### What is expected
Set down each of the records below exactly as it reads. No pictures go into the copy.

### Dataset entries
··········
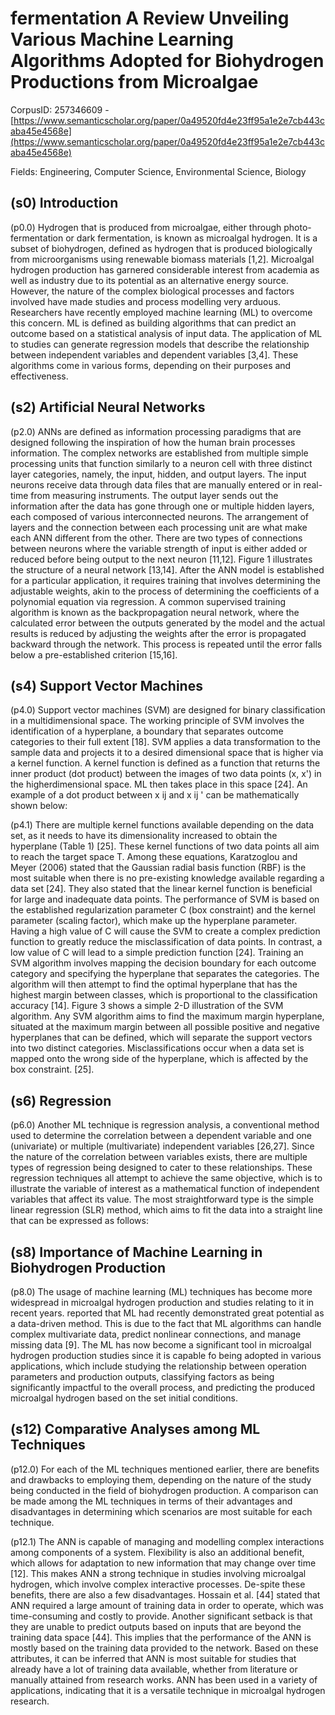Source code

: # fermentation A Review Unveiling Various Machine Learning Algorithms Adopted for Biohydrogen Productions from Microalgae

CorpusID: 257346609 - [https://www.semanticscholar.org/paper/0a49520fd4e23ff95a1e2e7cb443caba45e4568e](https://www.semanticscholar.org/paper/0a49520fd4e23ff95a1e2e7cb443caba45e4568e)

Fields: Engineering, Computer Science, Environmental Science, Biology

## (s0) Introduction
(p0.0) Hydrogen that is produced from microalgae, either through photo-fermentation or dark fermentation, is known as microalgal hydrogen. It is a subset of biohydrogen, defined as hydrogen that is produced biologically from microorganisms using renewable biomass materials [1,2]. Microalgal hydrogen production has garnered considerable interest from academia as well as industry due to its potential as an alternative energy source. However, the nature of the complex biological processes and factors involved have made studies and process modelling very arduous. Researchers have recently employed machine learning (ML) to overcome this concern. ML is defined as building algorithms that can predict an outcome based on a statistical analysis of input data. The application of ML to studies can generate regression models that describe the relationship between independent variables and dependent variables [3,4]. These algorithms come in various forms, depending on their purposes and effectiveness.
## (s2) Artificial Neural Networks
(p2.0) ANNs are defined as information processing paradigms that are designed following the inspiration of how the human brain processes information. The complex networks are established from multiple simple processing units that function similarly to a neuron cell with three distinct layer categories, namely, the input, hidden, and output layers. The input neurons receive data through data files that are manually entered or in real-time from measuring instruments. The output layer sends out the information after the data has gone through one or multiple hidden layers, each composed of various interconnected neurons. The arrangement of layers and the connection between each processing unit are what make each ANN different from the other. There are two types of connections between neurons where the variable strength of input is either added or reduced before being output to the next neuron [11,12]. Figure 1 illustrates the structure of a neural network [13,14]. After the ANN model is established for a particular application, it requires training that involves determining the adjustable weights, akin to the process of determining the coefficients of a polynomial equation via regression. A common supervised training algorithm is known as the backpropagation neural network, where the calculated error between the outputs generated by the model and the actual results is reduced by adjusting the weights after the error is propagated backward through the network. This process is repeated until the error falls below a pre-established criterion [15,16]. 
## (s4) Support Vector Machines
(p4.0) Support vector machines (SVM) are designed for binary classification in a multidimensional space. The working principle of SVM involves the identification of a hyperplane, a boundary that separates outcome categories to their full extent [18]. SVM applies a data transformation to the sample data and projects it to a desired dimensional space that is higher via a kernel function. A kernel function is defined as a function that returns the inner product (dot product) between the images of two data points (x, x') in the higherdimensional space. ML then takes place in this space [24]. An example of a dot product between x ij and x ij ' can be mathematically shown below:

(p4.1) There are multiple kernel functions available depending on the data set, as it needs to have its dimensionality increased to obtain the hyperplane (Table 1) [25]. These kernel functions of two data points all aim to reach the target space T. Among these equations, Karatzoglou and Meyer (2006) stated that the Gaussian radial basis function (RBF) is the most suitable when there is no pre-existing knowledge available regarding a data set [24]. They also stated that the linear kernel function is beneficial for large and inadequate data points. The performance of SVM is based on the established regularization parameter C (box constraint) and the kernel parameter (scaling factor), which make up the hyperplane parameter. Having a high value of C will cause the SVM to create a complex prediction function to greatly reduce the misclassification of data points. In contrast, a low value of C will lead to a simple prediction function [24]. Training an SVM algorithm involves mapping the decision boundary for each outcome category and specifying the hyperplane that separates the categories. The algorithm will then attempt to find the optimal hyperplane that has the highest margin between classes, which is proportional to the classification accuracy [14]. Figure 3 shows a simple 2-D illustration of the SVM algorithm. Any SVM algorithm aims to find the maximum margin hyperplane, situated at the maximum margin between all possible positive and negative hyperplanes that can be defined, which will separate the support vectors into two distinct categories. Misclassifications occur when a data set is mapped onto the wrong side of the hyperplane, which is affected by the box constraint.  [25].
## (s6) Regression
(p6.0) Another ML technique is regression analysis, a conventional method used to determine the correlation between a dependent variable and one (univariate) or multiple (multivariate) independent variables [26,27]. Since the nature of the correlation between variables exists, there are multiple types of regression being designed to cater to these relationships. These regression techniques all attempt to achieve the same objective, which is to illustrate the variable of interest as a mathematical function of independent variables that affect its value. The most straightforward type is the simple linear regression (SLR) method, which aims to fit the data into a straight line that can be expressed as follows:
## (s8) Importance of Machine Learning in Biohydrogen Production
(p8.0) The usage of machine learning (ML) techniques has become more widespread in microalgal hydrogen production and studies relating to it in recent years.  reported that ML had recently demonstrated great potential as a data-driven method. This is due to the fact that ML algorithms can handle complex multivariate data, predict nonlinear connections, and manage missing data [9]. The ML has now become a significant tool in microalgal hydrogen production studies since it is capable fo being adopted in various applications, which include studying the relationship between operation parameters and production outputs, classifying factors as being significantly impactful to the overall process, and predicting the produced microalgal hydrogen based on the set initial conditions.
## (s12) Comparative Analyses among ML Techniques
(p12.0) For each of the ML techniques mentioned earlier, there are benefits and drawbacks to employing them, depending on the nature of the study being conducted in the field of biohydrogen production. A comparison can be made among the ML techniques in terms of their advantages and disadvantages in determining which scenarios are most suitable for each technique.

(p12.1) The ANN is capable of managing and modelling complex interactions among components of a system. Flexibility is also an additional benefit, which allows for adaptation to new information that may change over time [12]. This makes ANN a strong technique in studies involving microalgal hydrogen, which involve complex interactive processes. De-spite these benefits, there are also a few disadvantages. Hossain et al. [44] stated that ANN required a large amount of training data in order to operate, which was time-consuming and costly to provide. Another significant setback is that they are unable to predict outputs based on inputs that are beyond the training data space [44]. This implies that the performance of the ANN is mostly based on the training data provided to the network. Based on these attributes, it can be inferred that ANN is most suitable for studies that already have a lot of training data available, whether from literature or manually attained from research works. ANN has been used in a variety of applications, indicating that it is a versatile technique in microalgal hydrogen research.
··········
### Task response
Source code

: # fermentation A Review Unveiling Various Machine Learning Algorithms Adopted for Biohydrogen Productions from Microalgae

CorpusID: 257346609 - [https://www.semanticscholar.org/paper/0a49520fd4e23ff95a1e2e7cb443caba45e4568e](https://www.semanticscholar.org/paper/0a49520fd4e23ff95a1e2e7cb443caba45e4568e)

Fields: Engineering, Computer Science, Environmental Science, Biology

## (s0) Introduction
(p0.0) Hydrogen that is produced from microalgae, either through photo-fermentation or dark fermentation, is known as microalgal hydrogen. It is a subset of biohydrogen, defined as hydrogen that is produced biologically from microorganisms using renewable biomass materials [1,2]. Microalgal hydrogen production has garnered considerable interest from academia as well as industry due to its potential as an alternative energy source. However, the nature of the complex biological processes and factors involved have made studies and process modelling very arduous. Researchers have recently employed machine learning (ML) to overcome this concern. ML is defined as building algorithms that can predict an outcome based on a statistical analysis of input data. The application of ML to studies can generate regression models that describe the relationship between independent variables and dependent variables [3,4]. These algorithms come in various forms, depending on their purposes and effectiveness.
## (s2) Artificial Neural Networks
(p2.0) ANNs are defined as information processing paradigms that are designed following the inspiration of how the human brain processes information. The complex networks are established from multiple simple processing units that function similarly to a neuron cell with three distinct layer categories, namely, the input, hidden, and output layers. The input neurons receive data through data files that are manually entered or in real-time from measuring instruments. The output layer sends out the information after the data has gone through one or multiple hidden layers, each composed of various interconnected neurons. The arrangement of layers and the connection between each processing unit are what make each ANN different from the other. There are two types of connections between neurons where the variable strength of input is either added or reduced before being output to the next neuron [11,12]. Figure 1 illustrates the structure of a neural network [13,14]. After the ANN model is established for a particular application, it requires training that involves determining the adjustable weights, akin to the process of determining the coefficients of a polynomial equation via regression. A common supervised training algorithm is known as the backpropagation neural network, where the calculated error between the outputs generated by the model and the actual results is reduced by adjusting the weights after the error is propagated backward through the network. This process is repeated until the error falls below a pre-established criterion [15,16]. 
## (s4) Support Vector Machines
(p4.0) Support vector machines (SVM) are designed for binary classification in a multidimensional space. The working principle of SVM involves the identification of a hyperplane, a boundary that separates outcome categories to their full extent [18]. SVM applies a data transformation to the sample data and projects it to a desired dimensional space that is higher via a kernel function. A kernel function is defined as a function that returns the inner product (dot product) between the images of two data points (x, x') in the higherdimensional space. ML then takes place in this space [24]. An example of a dot product between x ij and x ij ' can be mathematically shown below:

(p4.1) There are multiple kernel functions available depending on the data set, as it needs to have its dimensionality increased to obtain the hyperplane (Table 1) [25]. These kernel functions of two data points all aim to reach the target space T. Among these equations, Karatzoglou and Meyer (2006) stated that the Gaussian radial basis function (RBF) is the most suitable when there is no pre-existing knowledge available regarding a data set [24]. They also stated that the linear kernel function is beneficial for large and inadequate data points. The performance of SVM is based on the established regularization parameter C (box constraint) and the kernel parameter (scaling factor), which make up the hyperplane parameter. Having a high value of C will cause the SVM to create a complex prediction function to greatly reduce the misclassification of data points. In contrast, a low value of C will lead to a simple prediction function [24]. Training an SVM algorithm involves mapping the decision boundary for each outcome category and specifying the hyperplane that separates the categories. The algorithm will then attempt to find the optimal hyperplane that has the highest margin between classes, which is proportional to the classification accuracy [14]. Figure 3 shows a simple 2-D illustration of the SVM algorithm. Any SVM algorithm aims to find the maximum margin hyperplane, situated at the maximum margin between all possible positive and negative hyperplanes that can be defined, which will separate the support vectors into two distinct categories. Misclassifications occur when a data set is mapped onto the wrong side of the hyperplane, which is affected by the box constraint.  [25].
## (s6) Regression
(p6.0) Another ML technique is regression analysis, a conventional method used to determine the correlation between a dependent variable and one (univariate) or multiple (multivariate) independent variables [26,27]. Since the nature of the correlation between variables exists, there are multiple types of regression being designed to cater to these relationships. These regression techniques all attempt to achieve the same objective, which is to illustrate the variable of interest as a mathematical function of independent variables that affect its value. The most straightforward type is the simple linear regression (SLR) method, which aims to fit the data into a straight line that can be expressed as follows:
## (s8) Importance of Machine Learning in Biohydrogen Production
(p8.0) The usage of machine learning (ML) techniques has become more widespread in microalgal hydrogen production and studies relating to it in recent years.  reported that ML had recently demonstrated great potential as a data-driven method. This is due to the fact that ML algorithms can handle complex multivariate data, predict nonlinear connections, and manage missing data [9]. The ML has now become a significant tool in microalgal hydrogen production studies since it is capable fo being adopted in various applications, which include studying the relationship between operation parameters and production outputs, classifying factors as being significantly impactful to the overall process, and predicting the produced microalgal hydrogen based on the set initial conditions.
## (s12) Comparative Analyses among ML Techniques
(p12.0) For each of the ML techniques mentioned earlier, there are benefits and drawbacks to employing them, depending on the nature of the study being conducted in the field of biohydrogen production. A comparison can be made among the ML techniques in terms of their advantages and disadvantages in determining which scenarios are most suitable for each technique.

(p12.1) The ANN is capable of managing and modelling complex interactions among components of a system. Flexibility is also an additional benefit, which allows for adaptation to new information that may change over time [12]. This makes ANN a strong technique in studies involving microalgal hydrogen, which involve complex interactive processes. De-spite these benefits, there are also a few disadvantages. Hossain et al. [44] stated that ANN required a large amount of training data in order to operate, which was time-consuming and costly to provide. Another significant setback is that they are unable to predict outputs based on inputs that are beyond the training data space [44]. This implies that the performance of the ANN is mostly based on the training data provided to the network. Based on these attributes, it can be inferred that ANN is most suitable for studies that already have a lot of training data available, whether from literature or manually attained from research works. ANN has been used in a variety of applications, indicating that it is a versatile technique in microalgal hydrogen research.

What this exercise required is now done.